___ Data to use ___

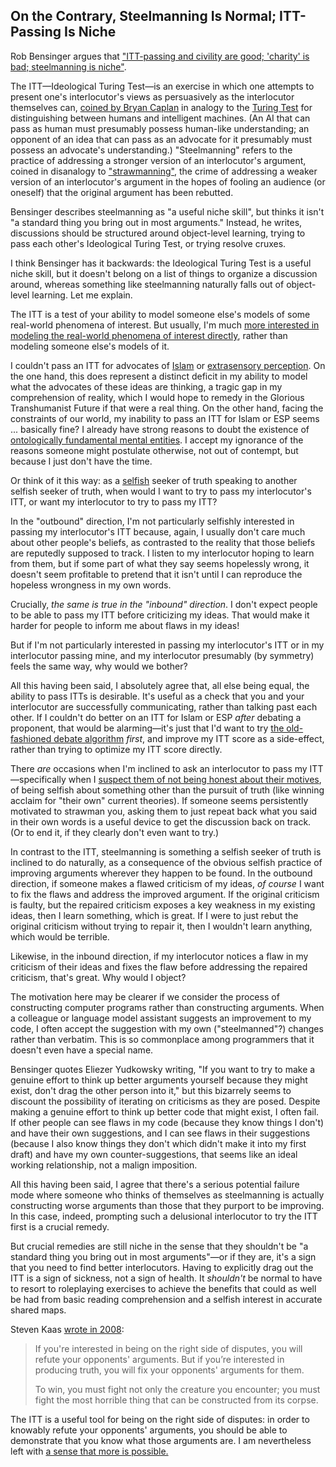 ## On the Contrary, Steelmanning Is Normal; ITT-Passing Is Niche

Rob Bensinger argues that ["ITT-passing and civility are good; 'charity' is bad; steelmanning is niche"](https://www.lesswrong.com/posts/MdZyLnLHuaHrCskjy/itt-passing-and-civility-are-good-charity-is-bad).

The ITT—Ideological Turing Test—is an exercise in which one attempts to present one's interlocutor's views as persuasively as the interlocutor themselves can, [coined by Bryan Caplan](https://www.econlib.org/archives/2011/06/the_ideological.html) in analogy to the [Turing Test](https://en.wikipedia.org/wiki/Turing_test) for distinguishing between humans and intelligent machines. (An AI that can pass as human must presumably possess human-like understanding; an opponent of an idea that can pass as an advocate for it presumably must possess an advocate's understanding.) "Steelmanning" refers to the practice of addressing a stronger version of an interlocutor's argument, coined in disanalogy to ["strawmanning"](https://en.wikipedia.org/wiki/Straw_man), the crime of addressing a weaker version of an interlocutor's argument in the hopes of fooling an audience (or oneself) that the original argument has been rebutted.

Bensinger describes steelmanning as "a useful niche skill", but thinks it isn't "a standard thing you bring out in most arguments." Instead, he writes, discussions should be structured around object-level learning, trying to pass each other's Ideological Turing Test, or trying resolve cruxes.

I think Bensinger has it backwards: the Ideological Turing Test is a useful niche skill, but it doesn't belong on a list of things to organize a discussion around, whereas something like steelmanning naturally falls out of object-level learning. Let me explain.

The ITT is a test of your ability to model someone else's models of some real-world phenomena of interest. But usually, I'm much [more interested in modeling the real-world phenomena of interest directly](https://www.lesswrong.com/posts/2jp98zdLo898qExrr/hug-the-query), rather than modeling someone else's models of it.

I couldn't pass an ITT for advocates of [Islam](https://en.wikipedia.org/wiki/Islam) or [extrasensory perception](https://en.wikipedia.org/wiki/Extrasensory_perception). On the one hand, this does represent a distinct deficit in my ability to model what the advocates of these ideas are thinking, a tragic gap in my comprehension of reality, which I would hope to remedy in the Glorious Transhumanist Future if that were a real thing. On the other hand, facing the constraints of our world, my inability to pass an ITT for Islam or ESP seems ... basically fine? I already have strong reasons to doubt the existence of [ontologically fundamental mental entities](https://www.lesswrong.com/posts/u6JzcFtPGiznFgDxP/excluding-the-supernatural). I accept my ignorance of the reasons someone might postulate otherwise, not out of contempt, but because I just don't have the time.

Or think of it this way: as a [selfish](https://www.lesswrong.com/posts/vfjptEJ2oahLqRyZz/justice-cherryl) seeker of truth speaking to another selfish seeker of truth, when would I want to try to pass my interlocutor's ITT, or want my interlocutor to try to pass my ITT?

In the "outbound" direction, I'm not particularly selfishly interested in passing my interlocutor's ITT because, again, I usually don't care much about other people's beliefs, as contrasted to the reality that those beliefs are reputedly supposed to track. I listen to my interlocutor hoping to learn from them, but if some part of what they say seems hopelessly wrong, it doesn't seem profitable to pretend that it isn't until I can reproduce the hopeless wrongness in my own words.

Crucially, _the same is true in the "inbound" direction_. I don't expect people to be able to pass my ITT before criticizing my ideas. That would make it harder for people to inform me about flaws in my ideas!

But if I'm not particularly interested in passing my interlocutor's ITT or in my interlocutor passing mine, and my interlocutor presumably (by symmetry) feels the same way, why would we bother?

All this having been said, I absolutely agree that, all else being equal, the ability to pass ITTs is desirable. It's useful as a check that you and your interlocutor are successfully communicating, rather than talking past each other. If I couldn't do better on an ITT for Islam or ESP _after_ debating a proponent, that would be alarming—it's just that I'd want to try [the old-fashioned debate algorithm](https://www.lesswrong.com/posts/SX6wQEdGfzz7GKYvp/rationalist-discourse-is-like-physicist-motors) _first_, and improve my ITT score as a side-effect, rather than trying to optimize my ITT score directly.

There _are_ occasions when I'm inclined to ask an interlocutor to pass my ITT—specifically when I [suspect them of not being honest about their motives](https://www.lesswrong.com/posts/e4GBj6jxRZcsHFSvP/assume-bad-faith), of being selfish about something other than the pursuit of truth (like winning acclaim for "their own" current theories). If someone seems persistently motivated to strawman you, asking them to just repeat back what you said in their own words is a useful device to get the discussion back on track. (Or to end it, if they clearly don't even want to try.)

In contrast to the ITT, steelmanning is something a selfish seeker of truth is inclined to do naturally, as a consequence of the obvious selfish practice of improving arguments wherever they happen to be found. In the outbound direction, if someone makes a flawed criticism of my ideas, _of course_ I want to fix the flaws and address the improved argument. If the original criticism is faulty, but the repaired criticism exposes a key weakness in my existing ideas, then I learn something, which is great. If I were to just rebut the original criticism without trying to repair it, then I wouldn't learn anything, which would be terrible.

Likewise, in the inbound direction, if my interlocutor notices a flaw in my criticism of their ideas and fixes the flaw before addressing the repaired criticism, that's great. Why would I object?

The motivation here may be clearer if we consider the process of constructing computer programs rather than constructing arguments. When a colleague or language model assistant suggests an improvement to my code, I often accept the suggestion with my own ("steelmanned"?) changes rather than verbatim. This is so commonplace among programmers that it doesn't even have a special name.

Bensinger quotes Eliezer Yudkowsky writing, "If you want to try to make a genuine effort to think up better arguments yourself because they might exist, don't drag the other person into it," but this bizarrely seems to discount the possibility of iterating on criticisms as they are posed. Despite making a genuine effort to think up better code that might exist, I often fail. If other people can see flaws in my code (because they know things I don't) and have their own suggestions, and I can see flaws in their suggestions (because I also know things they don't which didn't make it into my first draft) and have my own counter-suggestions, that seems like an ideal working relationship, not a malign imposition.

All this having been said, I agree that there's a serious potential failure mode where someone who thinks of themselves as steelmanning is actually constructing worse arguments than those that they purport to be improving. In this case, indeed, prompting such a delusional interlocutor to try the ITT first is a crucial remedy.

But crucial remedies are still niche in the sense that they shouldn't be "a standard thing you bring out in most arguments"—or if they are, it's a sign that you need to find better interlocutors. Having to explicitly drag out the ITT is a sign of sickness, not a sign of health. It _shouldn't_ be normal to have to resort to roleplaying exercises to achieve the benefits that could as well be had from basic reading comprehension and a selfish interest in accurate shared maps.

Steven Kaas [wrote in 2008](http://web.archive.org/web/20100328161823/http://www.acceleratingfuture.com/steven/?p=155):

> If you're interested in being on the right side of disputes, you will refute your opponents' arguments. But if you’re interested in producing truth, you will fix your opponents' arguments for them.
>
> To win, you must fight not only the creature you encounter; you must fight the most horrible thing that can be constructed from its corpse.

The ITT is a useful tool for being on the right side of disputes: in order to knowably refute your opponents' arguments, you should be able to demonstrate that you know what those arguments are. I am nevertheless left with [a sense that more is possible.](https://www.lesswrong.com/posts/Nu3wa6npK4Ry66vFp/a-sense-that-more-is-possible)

___

Exercise details —
Among the records above, how many lines carry the string "more"? Reply with the number alone.

Answer below —
2